Recent work in computer science has begun to clarify the principles that shape these dynamics by bridging ideas from reinforcement learning, Bayesian decision-making, and rate-distortion theory.
- Score: 43.19983737333797
- License: http://arxiv.org/licenses/nonexclusive-distrib/1.0/
- Abstract: All biological and artificial agents must learn and make decisions given
limits on their ability to process information. As such, a general theory of
adaptive behavior should be able to account for the complex interactions
between an agent's learning history, decisions, and capacity constraints.

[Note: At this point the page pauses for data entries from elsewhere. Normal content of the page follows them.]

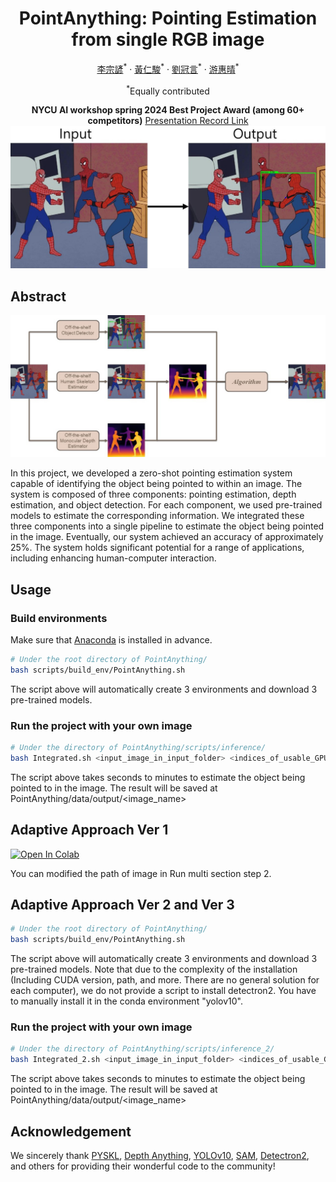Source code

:<div align="center">
<h1>PointAnything: Pointing Estimation from single RGB image</h1>

[李宗諺](https://github.com/solocat17)<sup>\*</sup> · [黃仁駿](https://github.com/c98181)<sup>\*</sup> · [劉冠言](https://github.com/star-platinum127)<sup>\*</sup> · [游惠晴](https://github.com/hcyu0101)<sup>\*</sup> 

<sup>\*</sup>Equally contributed

**NYCU AI workshop spring 2024 Best Project Award (among 60+ competitors)**
[Presentation Record Link](https://youtu.be/6Y-3q6fSCmE?si=OojcVHpC_Ku5Uzs2)
<img src="assets/teaser.jpg" title="teaser">

</div>

## Abstract

<img src="assets/pipeline_overview.jpg" title="pipeline">

In this project, we developed a zero-shot pointing estimation system capable of identifying the object being pointed to within an image. The system is composed of three components: pointing estimation, depth estimation, and object detection. For each component, we used pre-trained models to estimate the corresponding information. We integrated these three components into a single pipeline to estimate the object being pointed in the image. Eventually, our system achieved an accuracy of approximately 25%. The system holds significant potential for a range of applications, including enhancing human-computer interaction.

## Usage

### Build environments

Make sure that [Anaconda](https://www.anaconda.com/download) is installed in advance.

```bash
# Under the root directory of PointAnything/
bash scripts/build_env/PointAnything.sh
```

The script above will automatically create 3 environments and download 3 pre-trained models.

### Run the project with your own image

```bash
# Under the directory of PointAnything/scripts/inference/
bash Integrated.sh <input_image_in_input_folder> <indices_of_usable_GPUs>
```

The script above takes seconds to minutes to estimate the object being pointed to in the image.
The result will be saved at PointAnything/data/output/<image_name>

## Adaptive Approach Ver 1

[![Open In Colab](https://colab.research.google.com/assets/colab-badge.svg)](https://colab.research.google.com/drive/1RHdYxRKBmngfjl5O7syqcQq3rQ7Pxc_L?usp=sharing) 

You can modified the path of image in Run multi section step 2.

## Adaptive Approach Ver 2 and Ver 3

```bash
# Under the root directory of PointAnything/
bash scripts/build_env/PointAnything.sh
```

The script above will automatically create 3 environments and download 3 pre-trained models. Note that due to the complexity of the installation (Including CUDA version, path, and more. There are no general solution for each computer), we do not provide a script to install detectron2. You have to manually install it in the conda environment "yolov10".

### Run the project with your own image

```bash
# Under the directory of PointAnything/scripts/inference_2/
bash Integrated_2.sh <input_image_in_input_folder> <indices_of_usable_GPUs>
```

The script above takes seconds to minutes to estimate the object being pointed to in the image.
The result will be saved at PointAnything/data/output/<image_name>

## Acknowledgement

We sincerely thank [PYSKL](https://github.com/kennymckormick/pyskl), [Depth Anything](https://github.com/LiheYoung/Depth-Anything), [YOLOv10](https://github.com/THU-MIG/yolov10), [SAM](https://github.com/facebookresearch/segment-anything), [Detectron2](https://github.com/facebookresearch/detectron2), and others for providing their wonderful code to the community!
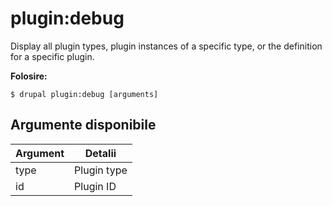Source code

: # plugin:debug
Display all plugin types, plugin instances of a specific type, or the definition for a specific plugin.

**Folosire:**
```
$ drupal plugin:debug [arguments]
```

## Argumente disponibile
Argument | Detalii
---------|-------------
type | Plugin type
id | Plugin ID
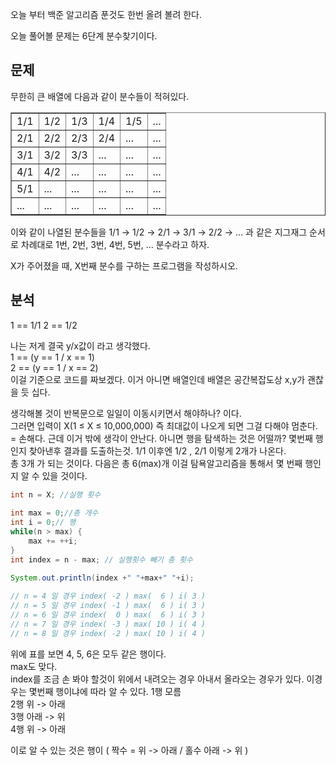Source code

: 오늘 부터 백준 알고리즘 푼것도 한번 올려 볼려 한다.

오늘 풀어볼 문제는 6단계 분수찾기이다.

## 문제
무한히 큰 배열에 다음과 같이 분수들이 적혀있다.  
<table border="1">
    <tbody>
        <tr>
            <td>1/1</td>
            <td>1/2</td>
            <td>1/3</td>
            <td>1/4</td>
            <td>1/5</td>
            <td>...</td>
        </tr>
        <tr>
            <td>2/1</td>
            <td>2/2</td>
            <td>2/3</td>
            <td>2/4</td>
            <td>...</td>
            <td>...</td>
        </tr>
        <tr>
            <td>3/1</td>
            <td>3/2</td>
            <td>3/3</td>
            <td>...</td>
            <td>...</td>
            <td>...</td>
        </tr>
        <tr>
            <td>4/1</td>
            <td>4/2</td>
            <td>...</td>
            <td>...</td>
            <td>...</td>
            <td>...</td>
        </tr>
        <tr>
            <td>5/1</td>
            <td>...</td>
            <td>...</td>
            <td>...</td>
            <td>...</td>
            <td>...</td>
        </tr>
         <tr>
            <td>...</td>
            <td>...</td>
            <td>...</td>
            <td>...</td>
            <td>...</td>
            <td>...</td>
        </tr>
    </tbody>
</table>  
이와 같이 나열된 분수들을 1/1 → 1/2 → 2/1 → 3/1 → 2/2 → … 과 같은 지그재그 순서로 차례대로 1번, 2번, 3번, 4번, 5번, … 분수라고 하자.

X가 주어졌을 때, X번째 분수를 구하는 프로그램을 작성하시오.

## 분석
1 == 1/1
2 == 1/2

나는 저게 결국 y/x값이 라고 생각했다.  
1 == (y == 1 / x == 1)  
2 == (y == 1 / x == 2)  
이걸 기준으로 코드를 짜보겠다. 이거 아니면 배열인데 배열은 공간복잡도상 x,y가 괜찮을 듯 십다.
  
생각해볼 것이 반복문으로 일일이 이동시키면서 해야하나? 이다.  
그러면 입력이 X(1 ≤ X ≤ 10,000,000) 즉 최대값이 나오게 되면 그걸 다해야 멈춘다. = 손해다. 근데 이거 밖에 생각이 안난다. 
아니면 행을 탐색하는 것은 어떨까? 몇번째 행인지 찾아낸후 결과를 도출하는것. 1/1 이후엔 1/2 , 2/1 이렇게 2개가 나온다.  
총 3개 가 되는 것이다. 다음은 총 6(max)개 이걸 탐욕알고리즘을 통해서 몇 번째 행인지 알 수 있을 것이다.  
```java
int n = X; //실행 횟수
		
int max = 0;//총 개수 
int i = 0;// 행
while(n > max) {
    max += ++i;
}
int index = n - max; // 실행횟수 빼기 총 횟수 

System.out.println(index +" "+max+" "+i);
		
// n = 4 일 경우 index( -2 ) max(  6 ) i( 3 )
// n = 5 일 경우 index( -1 ) max(  6 ) i( 3 ) 
// n = 6 일 경우 index(  0 ) max(  6 ) i( 3 )
// n = 7 일 경우 index( -3 ) max( 10 ) i( 4 )
// n = 8 일 경우 index( -2 ) max( 10 ) i( 4 )
```
위에 표를 보면 4, 5, 6은 모두 같은 행이다.  
max도 맞다.  
index를 조금 손 봐야 할것이 위에서 내려오는 경우 아내서 올라오는 경우가 있다. 이경우는 몇번째 행이냐에 따라 알 수 있다. 
1행 모름  
2행 위 -> 아래  
3행 아래 -> 위  
4행 위 -> 아래  

이로 알 수 있는 것은 행이 ( 짝수 = 위 -> 아래 / 홀수 아래 -> 위 )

Recent work in computer science has begun to clarify the principles that shape
these dynamics by bridging ideas from reinforcement learning, Bayesian
decision-making, and rate-distortion theory. This body of work provides an
account of capacity-limited Bayesian reinforcement learning, a unifying
normative framework for modeling the effect of processing constraints on
learning and action selection. Here, we provide an accessible review of recent
algorithms and theoretical results in this setting, paying special attention to
how these ideas can be applied to studying questions in the cognitive and
behavioral sciences.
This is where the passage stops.